### WORK TASK
Every line in the records below with the string "between" needs to be copied out.

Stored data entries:
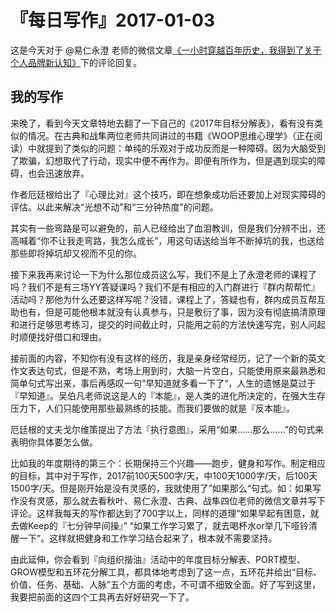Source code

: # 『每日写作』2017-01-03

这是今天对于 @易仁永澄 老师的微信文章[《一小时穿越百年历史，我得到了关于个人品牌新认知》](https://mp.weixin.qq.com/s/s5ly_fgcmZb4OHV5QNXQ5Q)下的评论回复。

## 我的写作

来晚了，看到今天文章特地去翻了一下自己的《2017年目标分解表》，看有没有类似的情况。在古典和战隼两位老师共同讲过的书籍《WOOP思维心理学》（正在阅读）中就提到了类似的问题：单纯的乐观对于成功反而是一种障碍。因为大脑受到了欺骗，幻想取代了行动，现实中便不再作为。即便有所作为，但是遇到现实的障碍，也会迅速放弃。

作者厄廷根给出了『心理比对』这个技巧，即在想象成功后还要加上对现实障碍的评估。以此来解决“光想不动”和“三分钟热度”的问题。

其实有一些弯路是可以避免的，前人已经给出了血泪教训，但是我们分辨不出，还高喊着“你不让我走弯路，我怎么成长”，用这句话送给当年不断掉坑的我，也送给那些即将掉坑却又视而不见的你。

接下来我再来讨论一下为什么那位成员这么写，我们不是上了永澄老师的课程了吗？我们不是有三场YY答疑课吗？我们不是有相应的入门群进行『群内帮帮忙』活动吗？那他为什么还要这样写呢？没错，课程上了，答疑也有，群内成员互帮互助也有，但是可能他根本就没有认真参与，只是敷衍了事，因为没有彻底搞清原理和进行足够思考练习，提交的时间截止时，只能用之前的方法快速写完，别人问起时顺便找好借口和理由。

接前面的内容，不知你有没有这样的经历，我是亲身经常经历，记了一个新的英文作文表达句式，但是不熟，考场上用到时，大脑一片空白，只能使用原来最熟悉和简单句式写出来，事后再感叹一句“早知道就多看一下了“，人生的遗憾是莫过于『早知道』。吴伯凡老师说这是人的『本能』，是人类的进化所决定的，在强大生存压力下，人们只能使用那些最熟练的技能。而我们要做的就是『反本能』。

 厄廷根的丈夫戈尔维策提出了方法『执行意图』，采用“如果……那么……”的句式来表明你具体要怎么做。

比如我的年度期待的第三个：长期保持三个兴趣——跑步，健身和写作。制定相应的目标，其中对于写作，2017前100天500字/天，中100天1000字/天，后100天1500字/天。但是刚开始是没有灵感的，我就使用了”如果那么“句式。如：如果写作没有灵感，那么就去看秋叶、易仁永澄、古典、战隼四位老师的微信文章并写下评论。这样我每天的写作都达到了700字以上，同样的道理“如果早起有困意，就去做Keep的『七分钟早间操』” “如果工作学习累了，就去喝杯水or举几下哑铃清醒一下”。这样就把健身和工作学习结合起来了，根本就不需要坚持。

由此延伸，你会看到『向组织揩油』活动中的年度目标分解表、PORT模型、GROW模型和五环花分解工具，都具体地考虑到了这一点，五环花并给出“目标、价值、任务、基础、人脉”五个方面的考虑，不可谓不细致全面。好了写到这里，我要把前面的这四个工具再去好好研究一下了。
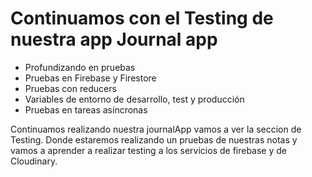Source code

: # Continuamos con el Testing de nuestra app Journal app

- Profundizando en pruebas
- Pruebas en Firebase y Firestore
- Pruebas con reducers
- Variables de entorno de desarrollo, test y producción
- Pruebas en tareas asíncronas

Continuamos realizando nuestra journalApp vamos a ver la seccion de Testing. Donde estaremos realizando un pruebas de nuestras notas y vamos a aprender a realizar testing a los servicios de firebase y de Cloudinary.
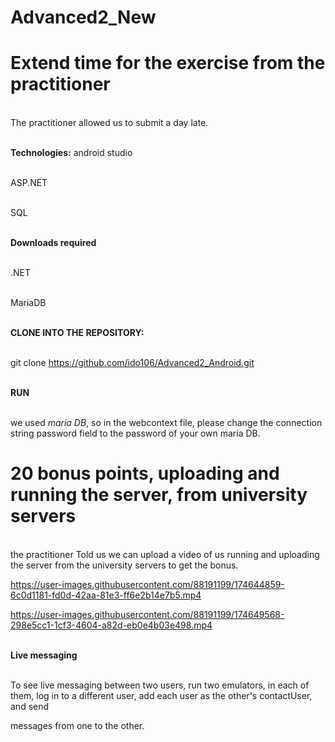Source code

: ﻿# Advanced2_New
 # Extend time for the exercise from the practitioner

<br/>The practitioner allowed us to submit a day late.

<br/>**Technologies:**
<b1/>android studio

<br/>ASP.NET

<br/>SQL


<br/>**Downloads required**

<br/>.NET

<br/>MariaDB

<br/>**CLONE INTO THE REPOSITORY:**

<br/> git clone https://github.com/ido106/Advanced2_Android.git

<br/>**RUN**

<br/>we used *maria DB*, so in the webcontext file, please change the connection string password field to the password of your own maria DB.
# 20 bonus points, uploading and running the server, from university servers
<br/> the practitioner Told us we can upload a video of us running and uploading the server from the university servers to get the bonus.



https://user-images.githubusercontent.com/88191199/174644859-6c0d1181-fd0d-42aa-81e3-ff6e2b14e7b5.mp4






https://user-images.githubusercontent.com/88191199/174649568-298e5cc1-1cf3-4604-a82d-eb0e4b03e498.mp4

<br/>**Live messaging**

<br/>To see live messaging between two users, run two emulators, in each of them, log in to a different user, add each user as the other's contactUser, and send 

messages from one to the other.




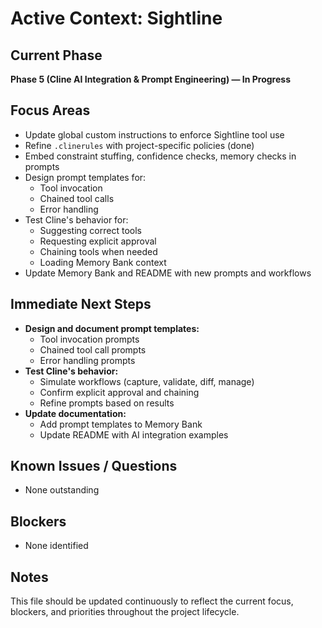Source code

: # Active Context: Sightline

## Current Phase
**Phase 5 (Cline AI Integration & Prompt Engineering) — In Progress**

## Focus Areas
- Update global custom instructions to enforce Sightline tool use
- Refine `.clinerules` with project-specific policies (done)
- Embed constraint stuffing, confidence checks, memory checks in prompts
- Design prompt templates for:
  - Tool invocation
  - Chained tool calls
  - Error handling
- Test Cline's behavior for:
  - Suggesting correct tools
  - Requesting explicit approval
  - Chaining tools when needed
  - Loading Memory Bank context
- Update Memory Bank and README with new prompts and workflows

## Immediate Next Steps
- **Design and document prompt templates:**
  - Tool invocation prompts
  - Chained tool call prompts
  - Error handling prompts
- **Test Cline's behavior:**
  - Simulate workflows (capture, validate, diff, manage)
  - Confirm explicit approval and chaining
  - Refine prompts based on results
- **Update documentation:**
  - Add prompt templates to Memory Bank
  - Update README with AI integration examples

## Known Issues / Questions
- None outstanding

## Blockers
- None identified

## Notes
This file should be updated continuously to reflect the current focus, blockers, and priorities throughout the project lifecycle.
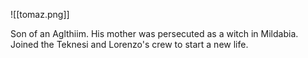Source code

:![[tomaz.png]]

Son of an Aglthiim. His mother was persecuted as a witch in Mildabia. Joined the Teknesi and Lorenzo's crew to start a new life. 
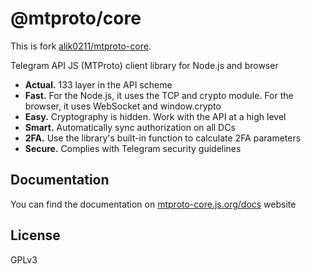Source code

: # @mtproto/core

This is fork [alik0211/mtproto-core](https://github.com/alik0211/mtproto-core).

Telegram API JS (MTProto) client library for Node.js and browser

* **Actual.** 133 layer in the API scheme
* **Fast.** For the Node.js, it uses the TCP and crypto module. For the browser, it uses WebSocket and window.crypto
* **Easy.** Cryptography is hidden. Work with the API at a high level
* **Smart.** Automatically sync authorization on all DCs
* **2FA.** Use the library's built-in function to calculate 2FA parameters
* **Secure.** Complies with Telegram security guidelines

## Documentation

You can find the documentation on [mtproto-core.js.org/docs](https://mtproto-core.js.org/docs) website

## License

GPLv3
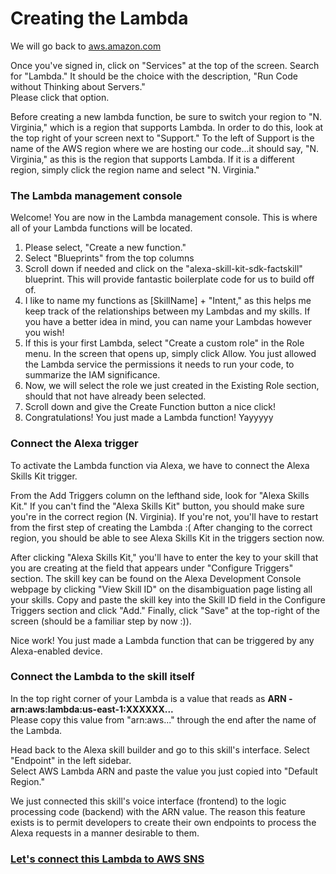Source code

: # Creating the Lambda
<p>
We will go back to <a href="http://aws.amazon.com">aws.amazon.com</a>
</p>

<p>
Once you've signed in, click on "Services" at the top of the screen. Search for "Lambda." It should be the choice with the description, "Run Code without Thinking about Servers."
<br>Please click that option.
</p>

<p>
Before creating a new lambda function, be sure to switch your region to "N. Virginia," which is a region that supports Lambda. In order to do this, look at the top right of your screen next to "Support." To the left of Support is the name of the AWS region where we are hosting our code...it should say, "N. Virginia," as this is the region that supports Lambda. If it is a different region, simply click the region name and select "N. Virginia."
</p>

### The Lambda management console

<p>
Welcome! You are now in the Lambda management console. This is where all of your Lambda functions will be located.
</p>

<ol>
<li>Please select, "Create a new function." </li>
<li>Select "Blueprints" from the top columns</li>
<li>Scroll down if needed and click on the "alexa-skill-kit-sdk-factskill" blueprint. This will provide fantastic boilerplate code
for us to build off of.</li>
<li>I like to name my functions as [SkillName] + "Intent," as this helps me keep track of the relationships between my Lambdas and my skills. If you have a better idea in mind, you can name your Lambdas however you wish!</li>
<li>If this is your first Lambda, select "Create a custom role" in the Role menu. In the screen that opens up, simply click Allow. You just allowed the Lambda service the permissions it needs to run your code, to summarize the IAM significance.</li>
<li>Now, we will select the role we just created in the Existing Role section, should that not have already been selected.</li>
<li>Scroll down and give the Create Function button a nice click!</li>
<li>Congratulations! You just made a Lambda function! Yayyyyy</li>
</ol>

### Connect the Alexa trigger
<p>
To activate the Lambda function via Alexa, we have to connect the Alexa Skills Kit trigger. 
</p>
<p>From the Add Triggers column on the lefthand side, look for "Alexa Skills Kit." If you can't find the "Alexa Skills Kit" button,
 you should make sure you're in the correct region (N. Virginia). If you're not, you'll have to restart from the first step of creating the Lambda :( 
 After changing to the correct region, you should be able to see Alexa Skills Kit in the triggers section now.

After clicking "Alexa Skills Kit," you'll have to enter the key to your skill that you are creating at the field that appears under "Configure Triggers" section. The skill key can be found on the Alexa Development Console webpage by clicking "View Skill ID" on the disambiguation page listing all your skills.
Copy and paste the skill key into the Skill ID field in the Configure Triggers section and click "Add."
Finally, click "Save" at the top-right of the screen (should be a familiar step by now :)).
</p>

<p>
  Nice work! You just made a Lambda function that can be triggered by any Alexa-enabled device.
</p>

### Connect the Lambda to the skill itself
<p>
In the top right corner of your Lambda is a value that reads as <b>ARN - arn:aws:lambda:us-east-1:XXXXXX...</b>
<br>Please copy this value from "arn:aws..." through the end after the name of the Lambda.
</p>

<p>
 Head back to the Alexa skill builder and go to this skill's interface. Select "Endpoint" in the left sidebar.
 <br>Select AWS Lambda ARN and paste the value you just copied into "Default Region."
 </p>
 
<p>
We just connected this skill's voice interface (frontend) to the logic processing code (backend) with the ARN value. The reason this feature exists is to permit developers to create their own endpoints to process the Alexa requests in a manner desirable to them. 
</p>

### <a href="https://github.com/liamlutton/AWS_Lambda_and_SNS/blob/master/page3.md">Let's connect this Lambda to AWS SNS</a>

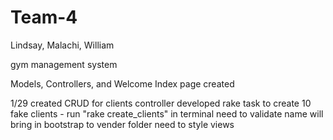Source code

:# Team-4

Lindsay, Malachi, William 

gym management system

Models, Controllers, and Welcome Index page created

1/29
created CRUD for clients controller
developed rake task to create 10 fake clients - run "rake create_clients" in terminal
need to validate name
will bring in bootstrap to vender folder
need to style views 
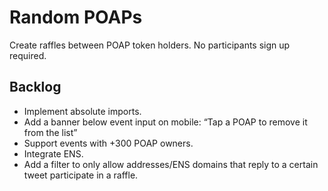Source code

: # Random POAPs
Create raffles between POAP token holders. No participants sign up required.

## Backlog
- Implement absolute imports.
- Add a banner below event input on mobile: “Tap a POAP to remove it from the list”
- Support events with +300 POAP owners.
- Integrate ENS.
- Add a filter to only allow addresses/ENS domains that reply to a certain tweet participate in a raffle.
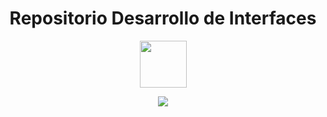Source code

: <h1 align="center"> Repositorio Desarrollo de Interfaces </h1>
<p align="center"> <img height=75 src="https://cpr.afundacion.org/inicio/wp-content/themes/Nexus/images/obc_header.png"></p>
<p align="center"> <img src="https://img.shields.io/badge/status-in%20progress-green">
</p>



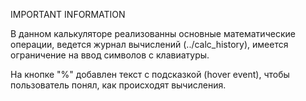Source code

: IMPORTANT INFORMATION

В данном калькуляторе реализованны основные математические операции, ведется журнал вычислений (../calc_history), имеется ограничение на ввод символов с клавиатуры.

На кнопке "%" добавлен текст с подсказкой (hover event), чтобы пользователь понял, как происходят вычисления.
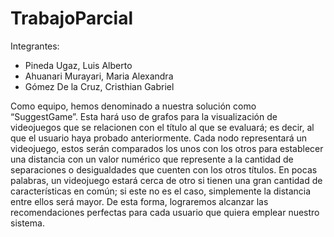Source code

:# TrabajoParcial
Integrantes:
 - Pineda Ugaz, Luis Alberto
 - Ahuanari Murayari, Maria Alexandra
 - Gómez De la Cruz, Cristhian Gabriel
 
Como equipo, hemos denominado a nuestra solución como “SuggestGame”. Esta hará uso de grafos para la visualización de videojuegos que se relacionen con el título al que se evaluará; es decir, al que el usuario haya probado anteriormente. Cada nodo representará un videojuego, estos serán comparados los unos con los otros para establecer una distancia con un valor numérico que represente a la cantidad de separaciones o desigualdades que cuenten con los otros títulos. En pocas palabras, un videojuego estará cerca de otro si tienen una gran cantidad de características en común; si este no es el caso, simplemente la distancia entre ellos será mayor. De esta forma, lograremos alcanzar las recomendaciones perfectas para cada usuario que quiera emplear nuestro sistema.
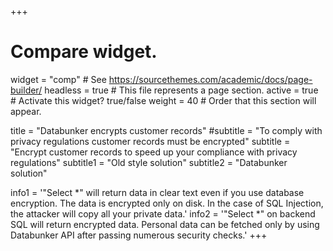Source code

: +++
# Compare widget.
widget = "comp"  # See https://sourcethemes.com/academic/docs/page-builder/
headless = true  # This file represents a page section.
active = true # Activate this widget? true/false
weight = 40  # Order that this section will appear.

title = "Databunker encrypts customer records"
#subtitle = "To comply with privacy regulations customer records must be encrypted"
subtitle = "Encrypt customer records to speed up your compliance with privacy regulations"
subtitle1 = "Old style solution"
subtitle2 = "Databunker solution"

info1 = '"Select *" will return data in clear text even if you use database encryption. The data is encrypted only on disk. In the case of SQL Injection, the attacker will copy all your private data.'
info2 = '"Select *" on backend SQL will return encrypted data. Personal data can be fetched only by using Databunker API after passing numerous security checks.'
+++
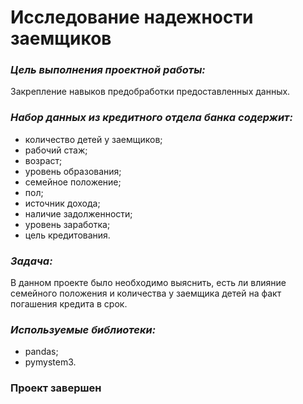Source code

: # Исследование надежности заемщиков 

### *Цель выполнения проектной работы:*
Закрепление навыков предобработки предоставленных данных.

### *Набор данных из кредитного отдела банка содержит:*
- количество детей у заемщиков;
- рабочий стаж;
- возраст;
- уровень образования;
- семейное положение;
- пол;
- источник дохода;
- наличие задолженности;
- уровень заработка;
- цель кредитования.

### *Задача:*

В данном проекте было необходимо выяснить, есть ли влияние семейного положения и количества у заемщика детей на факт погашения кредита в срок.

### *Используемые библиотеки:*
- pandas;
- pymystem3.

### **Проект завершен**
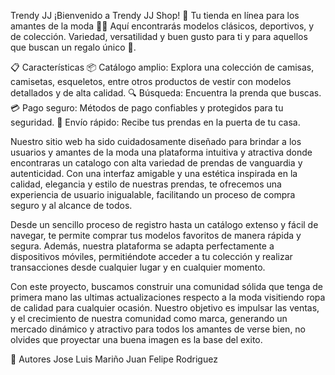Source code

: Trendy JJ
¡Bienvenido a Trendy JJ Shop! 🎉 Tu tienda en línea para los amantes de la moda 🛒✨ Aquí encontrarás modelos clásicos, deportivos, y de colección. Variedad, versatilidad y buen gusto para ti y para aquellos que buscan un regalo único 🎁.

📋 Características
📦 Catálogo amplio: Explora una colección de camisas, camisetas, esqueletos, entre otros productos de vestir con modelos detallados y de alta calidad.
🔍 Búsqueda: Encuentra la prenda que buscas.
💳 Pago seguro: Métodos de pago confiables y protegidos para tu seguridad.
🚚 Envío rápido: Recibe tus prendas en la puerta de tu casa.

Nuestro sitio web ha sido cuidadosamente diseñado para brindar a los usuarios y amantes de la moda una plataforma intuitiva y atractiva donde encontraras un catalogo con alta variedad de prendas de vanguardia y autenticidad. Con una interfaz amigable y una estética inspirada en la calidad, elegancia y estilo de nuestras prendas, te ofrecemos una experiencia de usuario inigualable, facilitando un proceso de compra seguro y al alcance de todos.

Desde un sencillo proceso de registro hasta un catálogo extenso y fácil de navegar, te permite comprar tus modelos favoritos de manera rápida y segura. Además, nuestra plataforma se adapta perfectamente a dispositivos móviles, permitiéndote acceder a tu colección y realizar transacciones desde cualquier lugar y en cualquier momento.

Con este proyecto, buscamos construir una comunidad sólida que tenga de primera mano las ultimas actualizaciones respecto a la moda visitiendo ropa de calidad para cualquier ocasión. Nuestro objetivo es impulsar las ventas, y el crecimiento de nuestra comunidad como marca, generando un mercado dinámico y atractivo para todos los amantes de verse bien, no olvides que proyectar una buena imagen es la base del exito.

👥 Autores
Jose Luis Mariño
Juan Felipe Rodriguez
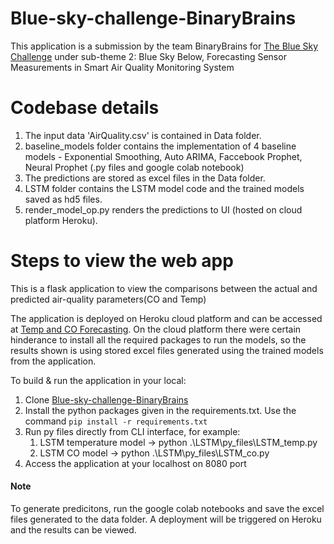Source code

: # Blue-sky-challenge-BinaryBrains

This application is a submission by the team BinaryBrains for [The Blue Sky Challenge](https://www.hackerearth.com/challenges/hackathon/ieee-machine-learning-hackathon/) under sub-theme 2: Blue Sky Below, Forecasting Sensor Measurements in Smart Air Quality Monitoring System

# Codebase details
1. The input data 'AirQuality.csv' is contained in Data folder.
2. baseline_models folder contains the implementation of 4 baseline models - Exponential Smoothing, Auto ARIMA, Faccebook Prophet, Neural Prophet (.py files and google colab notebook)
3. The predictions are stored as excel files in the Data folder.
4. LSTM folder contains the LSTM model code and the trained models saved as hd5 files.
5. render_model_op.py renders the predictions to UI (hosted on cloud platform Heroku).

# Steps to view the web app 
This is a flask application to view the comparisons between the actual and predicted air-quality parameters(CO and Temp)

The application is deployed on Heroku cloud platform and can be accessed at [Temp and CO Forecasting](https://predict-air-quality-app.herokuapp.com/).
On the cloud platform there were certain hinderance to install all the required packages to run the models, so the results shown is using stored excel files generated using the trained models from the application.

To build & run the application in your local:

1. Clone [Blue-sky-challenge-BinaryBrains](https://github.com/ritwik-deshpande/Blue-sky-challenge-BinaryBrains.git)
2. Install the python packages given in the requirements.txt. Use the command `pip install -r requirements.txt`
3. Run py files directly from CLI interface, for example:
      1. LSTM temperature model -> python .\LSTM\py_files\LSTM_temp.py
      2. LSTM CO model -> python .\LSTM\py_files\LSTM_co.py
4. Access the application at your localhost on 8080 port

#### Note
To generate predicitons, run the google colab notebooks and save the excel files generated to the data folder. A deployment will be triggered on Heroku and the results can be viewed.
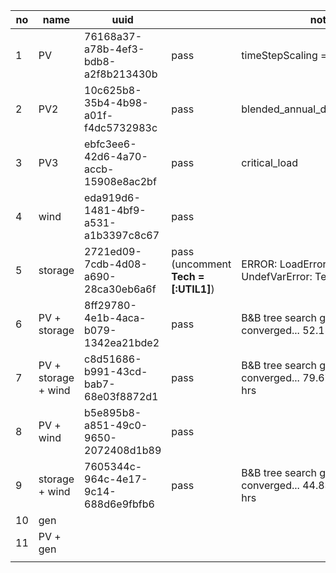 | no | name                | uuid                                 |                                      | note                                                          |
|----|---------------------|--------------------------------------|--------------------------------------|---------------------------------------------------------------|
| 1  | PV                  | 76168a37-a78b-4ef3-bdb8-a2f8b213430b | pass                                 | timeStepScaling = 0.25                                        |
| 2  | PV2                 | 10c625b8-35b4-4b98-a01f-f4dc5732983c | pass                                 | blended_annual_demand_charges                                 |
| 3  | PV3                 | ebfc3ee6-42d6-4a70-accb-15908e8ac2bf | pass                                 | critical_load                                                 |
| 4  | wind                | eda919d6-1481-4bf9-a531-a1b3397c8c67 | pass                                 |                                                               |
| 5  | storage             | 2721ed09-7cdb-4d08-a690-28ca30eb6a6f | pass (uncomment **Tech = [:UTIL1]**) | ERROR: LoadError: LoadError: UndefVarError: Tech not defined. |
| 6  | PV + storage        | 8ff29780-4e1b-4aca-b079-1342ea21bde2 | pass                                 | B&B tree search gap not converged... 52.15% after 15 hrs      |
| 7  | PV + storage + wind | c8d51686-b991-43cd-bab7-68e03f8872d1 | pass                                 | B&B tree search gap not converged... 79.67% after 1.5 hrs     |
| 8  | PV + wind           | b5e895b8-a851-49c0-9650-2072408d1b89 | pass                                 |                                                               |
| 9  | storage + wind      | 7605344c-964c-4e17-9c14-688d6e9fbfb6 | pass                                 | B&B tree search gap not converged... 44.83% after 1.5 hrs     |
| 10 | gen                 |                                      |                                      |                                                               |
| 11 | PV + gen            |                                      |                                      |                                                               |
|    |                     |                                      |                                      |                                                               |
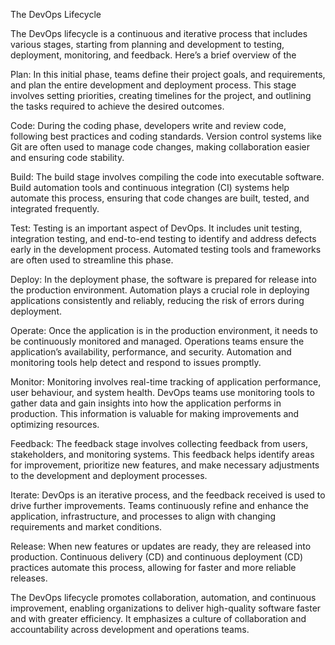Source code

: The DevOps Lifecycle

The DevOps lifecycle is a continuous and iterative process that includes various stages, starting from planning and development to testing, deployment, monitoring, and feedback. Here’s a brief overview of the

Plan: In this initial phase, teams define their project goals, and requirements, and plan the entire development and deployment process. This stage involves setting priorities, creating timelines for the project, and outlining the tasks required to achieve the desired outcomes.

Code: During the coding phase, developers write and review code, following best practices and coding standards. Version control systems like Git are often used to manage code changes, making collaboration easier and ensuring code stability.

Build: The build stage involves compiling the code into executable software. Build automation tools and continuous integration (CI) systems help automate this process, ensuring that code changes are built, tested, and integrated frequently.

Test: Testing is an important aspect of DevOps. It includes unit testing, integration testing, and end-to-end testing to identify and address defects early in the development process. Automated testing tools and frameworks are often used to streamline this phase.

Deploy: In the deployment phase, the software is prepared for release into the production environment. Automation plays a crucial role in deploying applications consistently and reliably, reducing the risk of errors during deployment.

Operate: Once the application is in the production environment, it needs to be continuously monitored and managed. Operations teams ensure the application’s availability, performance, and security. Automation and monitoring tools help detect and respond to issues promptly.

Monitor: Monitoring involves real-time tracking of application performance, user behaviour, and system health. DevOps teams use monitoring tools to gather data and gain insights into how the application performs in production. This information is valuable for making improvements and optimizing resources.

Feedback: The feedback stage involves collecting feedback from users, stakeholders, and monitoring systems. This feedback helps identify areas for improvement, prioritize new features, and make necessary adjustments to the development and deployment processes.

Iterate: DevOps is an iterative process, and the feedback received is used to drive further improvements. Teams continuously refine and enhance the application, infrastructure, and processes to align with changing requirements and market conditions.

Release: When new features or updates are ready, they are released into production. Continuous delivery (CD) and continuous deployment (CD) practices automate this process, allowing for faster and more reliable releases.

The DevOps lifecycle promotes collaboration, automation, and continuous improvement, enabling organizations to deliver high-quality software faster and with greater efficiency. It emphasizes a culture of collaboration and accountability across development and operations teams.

### COMPLETED EXERCISE
<br/>To see live messaging between two users, run two emulators, in each of them, log in to a different user, add each user as the other's contactUser, and send 
<li>I like to name my functions as [SkillName] + "Intent," as this helps me keep track of the relationships between my Lambdas and my skills. If you have a better idea in mind, you can name your Lambdas however you wish!</li>
Create raffles between POAP token holders. No participants sign up required.
This is a flask application to view the comparisons between the actual and predicted air-quality parameters(CO and Temp)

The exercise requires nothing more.